What you are asked to do:
State the number of lines in the following data that include the word "label", with no other text.

[Records from a data collection]
◆ ◆ ◆

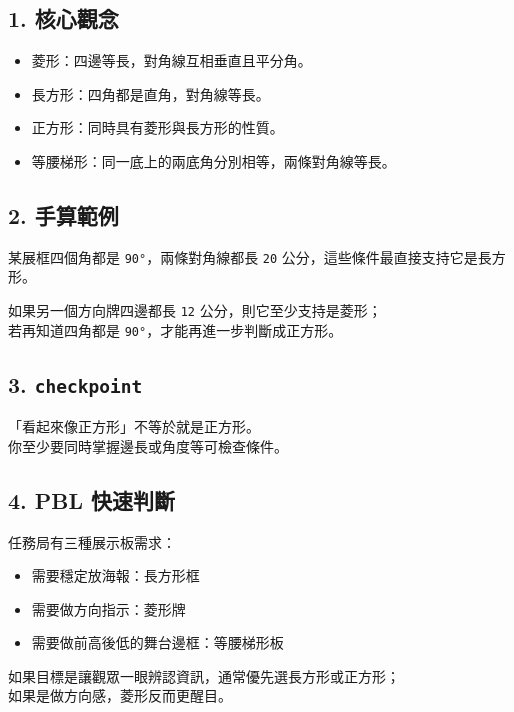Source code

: \documentclass[
  chinese,
  12pt,
  a4paper,
  oneside]{article}
\providecommand{\tightlist}{%
  \setlength{\itemsep}{0pt}\setlength{\parskip}{0pt}}
\begin{document}
\subsection{1. 核心觀念}\label{ux6838ux5fc3ux89c0ux5ff5-5}

\begin{itemize}
\tightlist
\item
  菱形：四邊等長，對角線互相垂直且平分角。
\item
  長方形：四角都是直角，對角線等長。
\item
  正方形：同時具有菱形與長方形的性質。
\item
  等腰梯形：同一底上的兩底角分別相等，兩條對角線等長。
\end{itemize}

\subsection{2. 手算範例}\label{ux624bux7b97ux7bc4ux4f8b-9}

某展框四個角都是 \texttt{90°}，兩條對角線都長 \texttt{20}
公分，這些條件最直接支持它是長方形。

如果另一個方向牌四邊都長 \texttt{12} 公分，則它至少支持是菱形；\\
若再知道四角都是 \texttt{90°}，才能再進一步判斷成正方形。

\subsection{\texorpdfstring{3.
\texttt{checkpoint}}{3. checkpoint}}\label{checkpoint-10}

「看起來像正方形」不等於就是正方形。\\
你至少要同時掌握邊長或角度等可檢查條件。

\subsection{4. PBL 快速判斷}\label{pbl-ux5febux901fux5224ux65b7-5}

任務局有三種展示板需求：

\begin{itemize}
\tightlist
\item
  需要穩定放海報：長方形框
\item
  需要做方向指示：菱形牌
\item
  需要做前高後低的舞台邊框：等腰梯形板
\end{itemize}

如果目標是讓觀眾一眼辨認資訊，通常優先選長方形或正方形；\\
如果是做方向感，菱形反而更醒目。
\end{document}
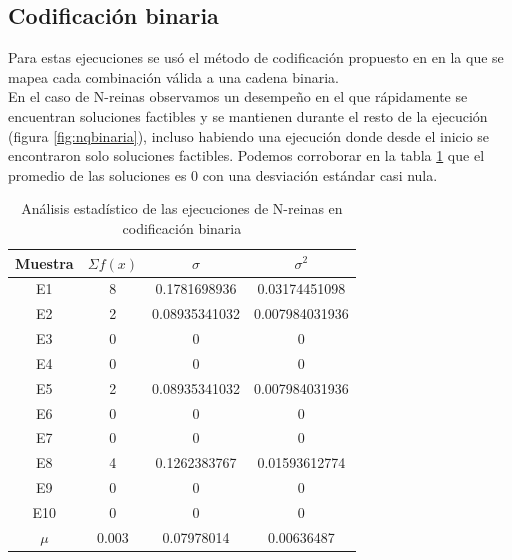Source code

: \documentclass[letterpaper,12pt]{article}
\theoremstyle{definition}
\begin{document}
\subsection{Codificación binaria}

Para estas ejecuciones se usó el método de codificación propuesto en \cite{moh06} en la que se mapea cada combinación válida a una cadena binaria. \\

En el caso de N-reinas observamos un desempeño en el que rápidamente se encuentran soluciones factibles y se mantienen durante el resto de la ejecución (figura \ref{fig:nqbinaria}), incluso habiendo una ejecución donde desde el inicio se encontraron solo soluciones factibles. Podemos corroborar en la tabla \ref{tab:nqbin} que el promedio de las soluciones es 0 con una desviación estándar casi nula.

\begin{table}
  \begin{center}
    \begin{tabular}{cccc}
      \toprule 
        Muestra & \(\Sigma f(x)\) & \(\sigma\)  & \(\sigma^2\)  \\
        \midrule
        \rowcolor{black!20} E1 & 8 & 0.1781698936 & 0.03174451098 \\
        E2 & 2 & 0.08935341032 & 0.007984031936 \\
        \rowcolor{black!20} E3 & 0 & 0 & 0\\
        E4 & 0 & 0 & 0\\
        \rowcolor{black!20} E5 & 2 & 0.08935341032 & 0.007984031936 \\
        E6 & 0 & 0 & 0 \\
        \rowcolor{black!20} E7 & 0 & 0 & 0 \\
        E8 & 4 & 0.1262383767 & 0.01593612774\\
        \rowcolor{black!20} E9 & 0 & 0 & 0 \\
        E10 & 0 & 0 & 0 \\
        \rowcolor{black!20} \(\mu\) & 0.003 & 0.07978014 & 0.00636487 \\ 
        \bottomrule
      \end{tabular}
  \end{center}
  \caption{Análisis estadístico de las ejecuciones de N-reinas en codificación binaria}
  \label{tab:nqbin}  
\end{table}
\end{document}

◆ ◆ ◆

Reply:
5